DATASET ENTRIES Start Marker

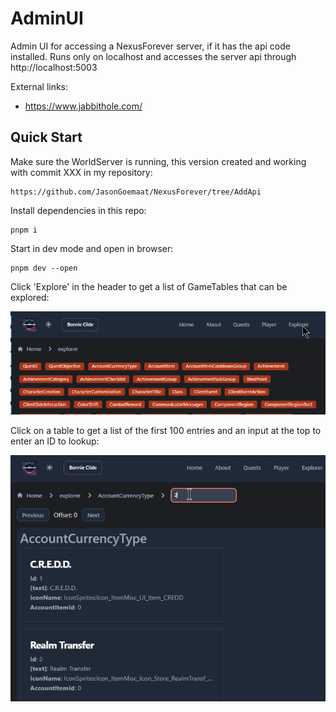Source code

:# AdminUI

Admin UI for accessing a NexusForever server, if it has the api code
installed.  Runs only on localhost and accesses the server api
through http://localhost:5003

External links:

* https://www.jabbithole.com/

## Quick Start

Make sure the WorldServer is running, this version created and
working with commit XXX in my repository:

    https://github.com/JasonGoemaat/NexusForever/tree/AddApi


Install dependencies in this repo:

    pnpm i

Start in dev mode and open in browser:

    pnpm dev --open

Click 'Explore' in the header to get a list of GameTables that
can be explored:

![Explorer](doc/Explorer/Explorer.png)

Click on a table to get a list of the first 100 entries
and an input at the top to enter an ID to lookup:

![Explorer_Table](doc/Explorer/Explorer_Table.png)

DATASET ENTRIES End Marker

▶ **EXERCISE DETAILS**
Retype every entry exactly as written, but omit the pictures.

▶ **WRITTEN RESPONSE**
Source code

:# AdminUI

Admin UI for accessing a NexusForever server, if it has the api code
installed.  Runs only on localhost and accesses the server api
through http://localhost:5003

External links:

* https://www.jabbithole.com/

## Quick Start

Make sure the WorldServer is running, this version created and
working with commit XXX in my repository:

    https://github.com/JasonGoemaat/NexusForever/tree/AddApi


Install dependencies in this repo:

    pnpm i

Start in dev mode and open in browser:

    pnpm dev --open

Click 'Explore' in the header to get a list of GameTables that
can be explored:

![Explorer](doc/Explorer/Explorer.png)

Click on a table to get a list of the first 100 entries
and an input at the top to enter an ID to lookup:

![Explorer_Table](doc/Explorer/Explorer_Table.png)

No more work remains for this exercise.